Итак, это был очень большой город - большой не только по размерам и по числу жителей, но прежде всего по напряженности своей внутренней жизни, по своей пестроте и веселой ярмарочной разноплеменности, большой, как ядро и как фокус мира. Он сам считал себя пупом вселенной - хотя это утверждение казалось Иосифу дерзким, да и вообще было спорным. Ведь был же еще на свете Вавилон со своим пятящимся Евфратом, где считали, что пятится, наоборот, река Египта, и не сомневались, что весь мир представляет собой восхищенное окружение Баб-илу, хотя в строительстве там тоже еще не достигли тогда полнолунного совершенства. Недаром говаривали на родине Иосифа об Амуновом городе, что "силу его составляют бесчисленные нубийцы и египтяне, а помогают им ливийцы и люди Пунта". Уже при первом знакомстве с городом, когда Иосиф вместе с измаильтянами направился с пристани на постоялый двор, находившийся в самой глубине городского лабиринта, это присловье подтвердилось множеством впечатлений. На Иосифа и на его спутников никто не глядел, ибо чужеземная внешность была здесь обычным явлением, а его вид был не настолько диковинным, чтобы привлечь внимание. Тем удобнее было смотреть ему самому, и разве лишь опасение, что такой натиск широкого мира смутит его религиозную гордость и заставит его оробеть, придавало его глазам некоторую сдержанность.

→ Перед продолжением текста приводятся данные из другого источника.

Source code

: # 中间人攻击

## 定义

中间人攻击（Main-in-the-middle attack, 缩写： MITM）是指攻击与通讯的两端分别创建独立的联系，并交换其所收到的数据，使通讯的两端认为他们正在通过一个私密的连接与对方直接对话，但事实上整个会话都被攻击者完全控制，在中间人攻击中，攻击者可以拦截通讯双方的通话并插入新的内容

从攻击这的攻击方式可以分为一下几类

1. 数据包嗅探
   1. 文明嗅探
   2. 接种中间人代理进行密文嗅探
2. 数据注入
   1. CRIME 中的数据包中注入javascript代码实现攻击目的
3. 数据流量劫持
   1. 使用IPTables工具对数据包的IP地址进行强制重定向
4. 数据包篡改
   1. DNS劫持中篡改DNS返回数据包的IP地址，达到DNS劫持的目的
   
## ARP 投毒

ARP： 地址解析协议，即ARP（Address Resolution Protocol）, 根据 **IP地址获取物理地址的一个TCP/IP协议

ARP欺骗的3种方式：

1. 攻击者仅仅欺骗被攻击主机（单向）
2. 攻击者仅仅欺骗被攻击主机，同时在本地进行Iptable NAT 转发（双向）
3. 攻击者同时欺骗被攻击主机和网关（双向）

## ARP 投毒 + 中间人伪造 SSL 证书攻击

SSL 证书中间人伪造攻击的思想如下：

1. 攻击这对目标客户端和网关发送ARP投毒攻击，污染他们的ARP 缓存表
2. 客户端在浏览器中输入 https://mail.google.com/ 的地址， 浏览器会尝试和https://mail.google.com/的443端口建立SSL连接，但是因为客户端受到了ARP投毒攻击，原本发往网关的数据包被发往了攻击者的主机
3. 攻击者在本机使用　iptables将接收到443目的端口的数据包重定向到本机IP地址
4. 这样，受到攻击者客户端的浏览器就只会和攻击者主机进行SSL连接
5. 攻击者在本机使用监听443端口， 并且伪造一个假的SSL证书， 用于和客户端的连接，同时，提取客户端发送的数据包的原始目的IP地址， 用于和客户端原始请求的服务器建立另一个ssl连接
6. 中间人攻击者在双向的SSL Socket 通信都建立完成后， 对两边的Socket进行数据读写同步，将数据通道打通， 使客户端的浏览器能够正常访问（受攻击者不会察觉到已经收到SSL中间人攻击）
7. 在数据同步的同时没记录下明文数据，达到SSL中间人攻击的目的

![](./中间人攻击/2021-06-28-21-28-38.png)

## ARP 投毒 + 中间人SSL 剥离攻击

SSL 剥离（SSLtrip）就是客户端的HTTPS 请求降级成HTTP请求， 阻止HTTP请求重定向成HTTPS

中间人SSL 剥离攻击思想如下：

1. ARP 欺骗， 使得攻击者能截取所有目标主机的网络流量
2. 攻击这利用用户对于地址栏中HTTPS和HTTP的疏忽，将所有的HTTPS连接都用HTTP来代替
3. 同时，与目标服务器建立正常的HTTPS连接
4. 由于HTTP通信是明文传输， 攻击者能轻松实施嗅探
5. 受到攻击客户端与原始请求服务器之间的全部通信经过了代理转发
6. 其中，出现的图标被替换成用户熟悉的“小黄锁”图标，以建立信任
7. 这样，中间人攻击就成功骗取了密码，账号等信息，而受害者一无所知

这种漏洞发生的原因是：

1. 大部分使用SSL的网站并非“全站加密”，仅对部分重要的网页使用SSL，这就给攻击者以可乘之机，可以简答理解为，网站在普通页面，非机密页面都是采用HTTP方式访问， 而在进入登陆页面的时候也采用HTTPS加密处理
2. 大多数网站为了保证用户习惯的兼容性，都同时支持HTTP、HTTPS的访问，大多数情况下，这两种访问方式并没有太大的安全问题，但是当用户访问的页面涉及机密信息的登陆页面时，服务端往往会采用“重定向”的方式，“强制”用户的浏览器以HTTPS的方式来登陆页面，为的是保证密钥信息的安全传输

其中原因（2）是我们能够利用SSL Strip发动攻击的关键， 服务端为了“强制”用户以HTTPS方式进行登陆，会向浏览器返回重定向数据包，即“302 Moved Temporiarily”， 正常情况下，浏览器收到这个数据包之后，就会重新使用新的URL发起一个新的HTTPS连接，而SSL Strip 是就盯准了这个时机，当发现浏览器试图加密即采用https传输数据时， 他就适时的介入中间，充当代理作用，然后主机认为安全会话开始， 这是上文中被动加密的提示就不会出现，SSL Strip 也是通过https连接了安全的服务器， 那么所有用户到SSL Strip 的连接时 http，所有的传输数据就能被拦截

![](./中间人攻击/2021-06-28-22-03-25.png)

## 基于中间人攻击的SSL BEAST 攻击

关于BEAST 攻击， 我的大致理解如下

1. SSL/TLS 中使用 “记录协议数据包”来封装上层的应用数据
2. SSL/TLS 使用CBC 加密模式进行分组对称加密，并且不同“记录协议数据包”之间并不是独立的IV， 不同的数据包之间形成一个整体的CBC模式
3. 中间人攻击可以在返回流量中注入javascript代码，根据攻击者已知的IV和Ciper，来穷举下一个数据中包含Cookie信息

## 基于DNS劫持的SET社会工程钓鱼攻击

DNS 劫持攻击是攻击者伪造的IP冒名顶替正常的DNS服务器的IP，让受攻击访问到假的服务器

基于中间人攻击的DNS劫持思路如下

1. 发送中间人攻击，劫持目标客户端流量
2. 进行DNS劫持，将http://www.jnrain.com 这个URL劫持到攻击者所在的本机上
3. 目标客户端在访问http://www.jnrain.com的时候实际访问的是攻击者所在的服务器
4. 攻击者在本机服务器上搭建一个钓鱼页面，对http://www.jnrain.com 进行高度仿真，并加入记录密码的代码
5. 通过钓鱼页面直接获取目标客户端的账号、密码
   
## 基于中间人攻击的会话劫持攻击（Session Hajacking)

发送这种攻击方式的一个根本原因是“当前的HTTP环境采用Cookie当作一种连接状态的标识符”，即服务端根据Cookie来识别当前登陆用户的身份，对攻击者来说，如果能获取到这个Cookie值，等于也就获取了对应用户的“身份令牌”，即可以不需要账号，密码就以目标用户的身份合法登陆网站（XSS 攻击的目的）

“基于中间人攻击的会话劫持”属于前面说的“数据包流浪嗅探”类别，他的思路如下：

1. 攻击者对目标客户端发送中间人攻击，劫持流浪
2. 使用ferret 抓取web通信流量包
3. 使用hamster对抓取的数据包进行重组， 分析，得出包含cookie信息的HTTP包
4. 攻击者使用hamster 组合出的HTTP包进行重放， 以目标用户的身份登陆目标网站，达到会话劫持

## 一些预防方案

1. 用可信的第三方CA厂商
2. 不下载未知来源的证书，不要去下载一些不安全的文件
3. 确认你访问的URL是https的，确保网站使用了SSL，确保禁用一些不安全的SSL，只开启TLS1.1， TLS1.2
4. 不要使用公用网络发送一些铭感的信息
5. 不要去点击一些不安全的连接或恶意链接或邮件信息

Чего он только не увидел по дороге от пристани к подворью! Какие чудесные товары текли из лавок, как кишели улицы адамовыми детьми самых разнообразных пород и званий! Казалось, что все население Уазе вышло на улицы и зачем-то движется из одного конца города в другой, туда и обратно; в толпе коренных жителей виднелись лица и одежды всех четырех стран света. У самого причала образовалась толчея вокруг нескольких эбеново-черных мавров с невероятно выпяченными припухлостями губ и страусовыми перьями на головах - мужчин и зверооких женщин с похожими на бурдюки грудями и смешными детьми в заплечных корзинах. Они вели на цепях отвратительно завывавших пантер и передвигавшихся на четвереньках павианов; были у них и жирафы, спереди высотой с дерево, а сзади всего лишь с лошадь, и борзые собаки; а под золотыми покрывалами эти мавры несли предметы, ценность которых несомненно соответствовала такой оболочке, - по-видимому, из золота или слоновой кости. Это, как узнал Иосиф, явилось с данью одно из посольств страны Куш, что находилась за страной Вевет, к югу от нее, в далеком верховье реки, но посольство маленькое, внеочередное и дополнительное, отправленное попечителем южных стран, кушским наместником и князем, в надежде порадовать сердце фараона и расположить это сердце таким неожиданным даром к нему, князю, дабы его величеству не вздумалось отозвать наместника и заменить его одним из своих приближенных, которые прожужжали ему уши просьбами о доходном месте и вели против сидевшего на этом месте князя заушательские речи в утренних покоях царя. Любопытно было, что глазевший на посольство гаванский люд вплоть до уличных мальчишек, потешавшихся над длинной, как пальма, шеей жирафы, отлично знал всю подоплеку этого спектакля, - и озабоченность наместника, и заушательские речи в утренних покоях, - и в присутствии Иосифа и измаильтян отпускал громкие критические замечания на этот счет. Жаль, думал Иосиф, что из-за такой холодной осведомленности их радость по поводу этого яркого зрелища лишается непосредственности и чистоты. Но, может быть, именно поэтому она приобретает особую остроту, - предположил он тут же и с удовольствием ловил каждое слово, считая полезным наматывать на ус такие интимные подробности здешнего быта, как боязнь кушского принца потерять свою должность, заушательство придворных и любовь фараона к приятным неожиданностям; такое знание укрепляло чувство собственного достоинства и прогоняло робость.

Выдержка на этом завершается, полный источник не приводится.